Saturday, February 21, 2015

Another Denim Repair

I've been busy working on clothing repairs for the past couple of days, with a desire to seriously pared down the number of items sitting in the Repair Basket in my Sewing Room.  This basket has a tendency to grow and I am admittedly slothful about clearing these items out, as evidenced from a picture I took in 2012.

I'm happy to say the basket is not as full now as it was then, partly because I've also been purging items that were not worth the effort of repairing.  One such item could easily be my daughter's favorite pair of Levi's.  Instead, I spent time today repairing them.

The inside legs of these jeans were badly worn out, and upon inspection I found that this would be the second time I've done some type of repair on them.  So my usual patch job would not do this time.

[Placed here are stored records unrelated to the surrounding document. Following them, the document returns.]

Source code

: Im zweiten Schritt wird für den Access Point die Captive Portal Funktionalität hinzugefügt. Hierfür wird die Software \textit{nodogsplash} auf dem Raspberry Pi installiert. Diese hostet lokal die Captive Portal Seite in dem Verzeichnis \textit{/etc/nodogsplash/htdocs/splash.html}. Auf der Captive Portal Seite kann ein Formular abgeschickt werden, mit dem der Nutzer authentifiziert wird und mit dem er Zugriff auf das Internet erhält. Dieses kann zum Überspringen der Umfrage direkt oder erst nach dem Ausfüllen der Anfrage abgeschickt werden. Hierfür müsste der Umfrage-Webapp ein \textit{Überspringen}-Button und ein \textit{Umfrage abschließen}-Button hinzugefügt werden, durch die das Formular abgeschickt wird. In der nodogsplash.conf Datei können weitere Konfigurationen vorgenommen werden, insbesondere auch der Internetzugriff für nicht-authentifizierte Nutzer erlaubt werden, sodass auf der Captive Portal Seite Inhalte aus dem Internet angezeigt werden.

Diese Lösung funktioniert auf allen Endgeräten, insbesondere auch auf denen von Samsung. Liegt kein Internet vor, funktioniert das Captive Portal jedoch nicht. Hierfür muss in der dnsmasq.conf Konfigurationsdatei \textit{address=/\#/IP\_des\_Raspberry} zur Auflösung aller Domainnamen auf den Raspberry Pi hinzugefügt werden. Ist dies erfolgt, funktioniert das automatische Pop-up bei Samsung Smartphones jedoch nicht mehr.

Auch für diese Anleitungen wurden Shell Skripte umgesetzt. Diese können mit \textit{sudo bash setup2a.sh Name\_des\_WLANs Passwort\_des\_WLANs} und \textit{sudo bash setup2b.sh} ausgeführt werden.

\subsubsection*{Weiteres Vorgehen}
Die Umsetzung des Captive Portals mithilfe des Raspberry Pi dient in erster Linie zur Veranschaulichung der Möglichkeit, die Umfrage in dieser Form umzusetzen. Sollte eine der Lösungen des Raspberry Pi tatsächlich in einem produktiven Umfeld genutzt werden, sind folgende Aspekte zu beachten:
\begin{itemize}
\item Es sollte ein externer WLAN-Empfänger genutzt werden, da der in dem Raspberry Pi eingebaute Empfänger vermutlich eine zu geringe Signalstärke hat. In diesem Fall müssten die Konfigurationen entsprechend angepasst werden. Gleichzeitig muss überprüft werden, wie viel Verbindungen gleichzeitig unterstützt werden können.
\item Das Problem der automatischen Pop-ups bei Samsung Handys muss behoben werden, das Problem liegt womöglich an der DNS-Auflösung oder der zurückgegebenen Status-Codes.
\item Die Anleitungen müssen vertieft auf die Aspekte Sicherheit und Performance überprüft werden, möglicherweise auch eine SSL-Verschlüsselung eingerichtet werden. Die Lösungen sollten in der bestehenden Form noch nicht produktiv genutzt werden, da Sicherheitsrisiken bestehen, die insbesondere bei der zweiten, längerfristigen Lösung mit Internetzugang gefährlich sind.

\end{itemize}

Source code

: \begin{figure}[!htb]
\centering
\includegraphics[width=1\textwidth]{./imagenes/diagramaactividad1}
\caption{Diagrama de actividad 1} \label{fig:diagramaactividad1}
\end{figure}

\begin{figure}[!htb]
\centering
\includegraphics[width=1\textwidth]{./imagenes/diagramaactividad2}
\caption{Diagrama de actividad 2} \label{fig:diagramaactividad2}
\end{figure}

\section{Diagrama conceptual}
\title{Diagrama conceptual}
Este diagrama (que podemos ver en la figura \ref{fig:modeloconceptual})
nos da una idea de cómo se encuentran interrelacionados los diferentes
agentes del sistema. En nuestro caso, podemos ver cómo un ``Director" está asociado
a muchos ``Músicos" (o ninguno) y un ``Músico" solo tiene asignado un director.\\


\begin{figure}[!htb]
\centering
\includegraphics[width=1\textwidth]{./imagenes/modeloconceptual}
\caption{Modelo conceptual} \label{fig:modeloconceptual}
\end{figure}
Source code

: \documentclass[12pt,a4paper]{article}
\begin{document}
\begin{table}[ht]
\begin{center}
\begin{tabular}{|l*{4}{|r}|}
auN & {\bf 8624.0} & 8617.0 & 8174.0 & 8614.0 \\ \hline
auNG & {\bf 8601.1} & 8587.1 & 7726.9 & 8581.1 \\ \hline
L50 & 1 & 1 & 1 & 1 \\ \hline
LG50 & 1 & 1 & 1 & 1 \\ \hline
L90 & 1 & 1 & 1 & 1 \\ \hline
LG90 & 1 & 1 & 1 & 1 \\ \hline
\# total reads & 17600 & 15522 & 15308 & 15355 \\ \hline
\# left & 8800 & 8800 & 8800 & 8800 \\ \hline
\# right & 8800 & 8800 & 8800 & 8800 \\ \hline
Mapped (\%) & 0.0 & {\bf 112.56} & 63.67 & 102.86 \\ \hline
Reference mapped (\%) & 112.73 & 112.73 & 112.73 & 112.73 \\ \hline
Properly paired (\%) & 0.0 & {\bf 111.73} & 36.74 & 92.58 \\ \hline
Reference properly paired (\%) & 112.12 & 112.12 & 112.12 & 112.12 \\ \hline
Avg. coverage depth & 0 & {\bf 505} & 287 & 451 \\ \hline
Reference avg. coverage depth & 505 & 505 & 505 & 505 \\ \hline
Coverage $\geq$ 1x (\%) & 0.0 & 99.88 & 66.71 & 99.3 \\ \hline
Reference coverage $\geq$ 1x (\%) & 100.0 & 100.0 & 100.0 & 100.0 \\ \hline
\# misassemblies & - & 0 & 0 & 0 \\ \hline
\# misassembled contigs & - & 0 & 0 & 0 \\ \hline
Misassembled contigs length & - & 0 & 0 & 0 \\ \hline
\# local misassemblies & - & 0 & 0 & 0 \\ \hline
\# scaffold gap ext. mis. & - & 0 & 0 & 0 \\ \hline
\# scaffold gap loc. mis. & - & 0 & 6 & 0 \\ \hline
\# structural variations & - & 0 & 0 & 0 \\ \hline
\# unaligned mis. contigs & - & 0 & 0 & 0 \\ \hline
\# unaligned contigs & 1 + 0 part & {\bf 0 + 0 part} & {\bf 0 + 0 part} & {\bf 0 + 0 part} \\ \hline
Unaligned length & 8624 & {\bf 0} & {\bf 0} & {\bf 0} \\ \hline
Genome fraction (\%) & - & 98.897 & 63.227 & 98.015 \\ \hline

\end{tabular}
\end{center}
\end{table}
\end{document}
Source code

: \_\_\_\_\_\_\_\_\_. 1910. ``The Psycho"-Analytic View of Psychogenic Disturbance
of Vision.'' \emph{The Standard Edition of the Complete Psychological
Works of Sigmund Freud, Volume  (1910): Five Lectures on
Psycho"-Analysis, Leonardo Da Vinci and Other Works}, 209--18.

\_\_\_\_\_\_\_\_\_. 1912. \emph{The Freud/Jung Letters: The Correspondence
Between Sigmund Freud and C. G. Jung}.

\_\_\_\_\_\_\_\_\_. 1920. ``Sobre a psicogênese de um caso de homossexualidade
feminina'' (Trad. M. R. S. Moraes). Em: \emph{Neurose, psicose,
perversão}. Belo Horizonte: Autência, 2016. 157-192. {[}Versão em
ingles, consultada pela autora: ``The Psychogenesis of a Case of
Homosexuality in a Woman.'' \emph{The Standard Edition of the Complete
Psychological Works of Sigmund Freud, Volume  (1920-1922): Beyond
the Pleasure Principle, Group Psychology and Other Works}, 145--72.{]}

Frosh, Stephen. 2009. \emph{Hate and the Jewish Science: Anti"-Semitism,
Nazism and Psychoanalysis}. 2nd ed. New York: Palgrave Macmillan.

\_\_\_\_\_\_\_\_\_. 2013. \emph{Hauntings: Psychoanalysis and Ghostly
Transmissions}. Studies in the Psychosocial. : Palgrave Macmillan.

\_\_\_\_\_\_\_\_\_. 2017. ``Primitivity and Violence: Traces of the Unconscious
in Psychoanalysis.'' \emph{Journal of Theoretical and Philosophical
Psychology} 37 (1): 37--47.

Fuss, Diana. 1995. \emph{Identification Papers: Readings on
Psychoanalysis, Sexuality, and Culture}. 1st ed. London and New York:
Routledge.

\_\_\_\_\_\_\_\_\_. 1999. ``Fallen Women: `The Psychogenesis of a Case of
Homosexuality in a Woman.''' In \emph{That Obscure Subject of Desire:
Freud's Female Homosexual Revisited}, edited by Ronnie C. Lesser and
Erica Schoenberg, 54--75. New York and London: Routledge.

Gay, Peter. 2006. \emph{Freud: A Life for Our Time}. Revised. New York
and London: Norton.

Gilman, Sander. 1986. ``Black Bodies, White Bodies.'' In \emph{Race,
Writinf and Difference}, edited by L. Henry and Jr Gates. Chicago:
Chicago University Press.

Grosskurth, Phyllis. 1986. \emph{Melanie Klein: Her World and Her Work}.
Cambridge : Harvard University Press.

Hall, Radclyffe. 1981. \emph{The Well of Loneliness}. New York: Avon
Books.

The crotch area, however, was still in good shape.

I remember seeing this add in the August 2012 issue of InStyle magazine and thought this would be a great way to repair worn out pant and jean legs.

I found another pair of jeans that I decided to save for the fabric as opposed to repairing.  This fabric had the same stretch as the Levi's and would be a nice contrast.  I couldn't, however, take the contrast down the entire leg as shown because there were worn areas on the repair fabric, too.

Then I remembered this Ralph Lauren ad I saved from a Vogue magazine several years ago.  I liked the contrast on the pant legs, which extended just below the pant's knee.

I set about making a pattern to replace the worn area on the Levi's.

I then cut the contrast panel pattern, test-fit it on the worn Levi's leg, added markings to the pattern piece and cut the pattern from the contrast fabric.

I trimmed away bulk in the contrast panels' existing seam lines and 1/2-inch from each upper point.

I pressed under 1/4-inch around the entire contrast panel, applied basting tape to the pressed edges, and pressed the panel in the worn areas.

I top stitched around each panel, and proceeded to turn the legs inside out to cut away the original worn-out areas.  It was then I decided to run a second line of top stitching as reinforcement.

I noticed there were a couple of worn areas which were very close to, if not outside of, the contrast panel's stitch line, so I ironed on a denim reinforcement square on these spots and zig-zagged on those vulnerable areas.

And, here are the repaired Levi's.  Emanne is back on campus and unable to try them on, but I'm hoping to get her virtual "thumbs up" approval when she reads this post.

Be blessed!



  1. I find this very interesting! Very nice use of fabric without throwing out the whole thing. I didn't notice any comment yet, what did your daughter think of them? I know my pants wear out in almost the exact same area, as does my youngest daughters pants.

    1. I'm not sure how much more wear she got out of the jeans, but she actually loved how the repair looked. Just the right amount of distressing and shabby-chic, I guess!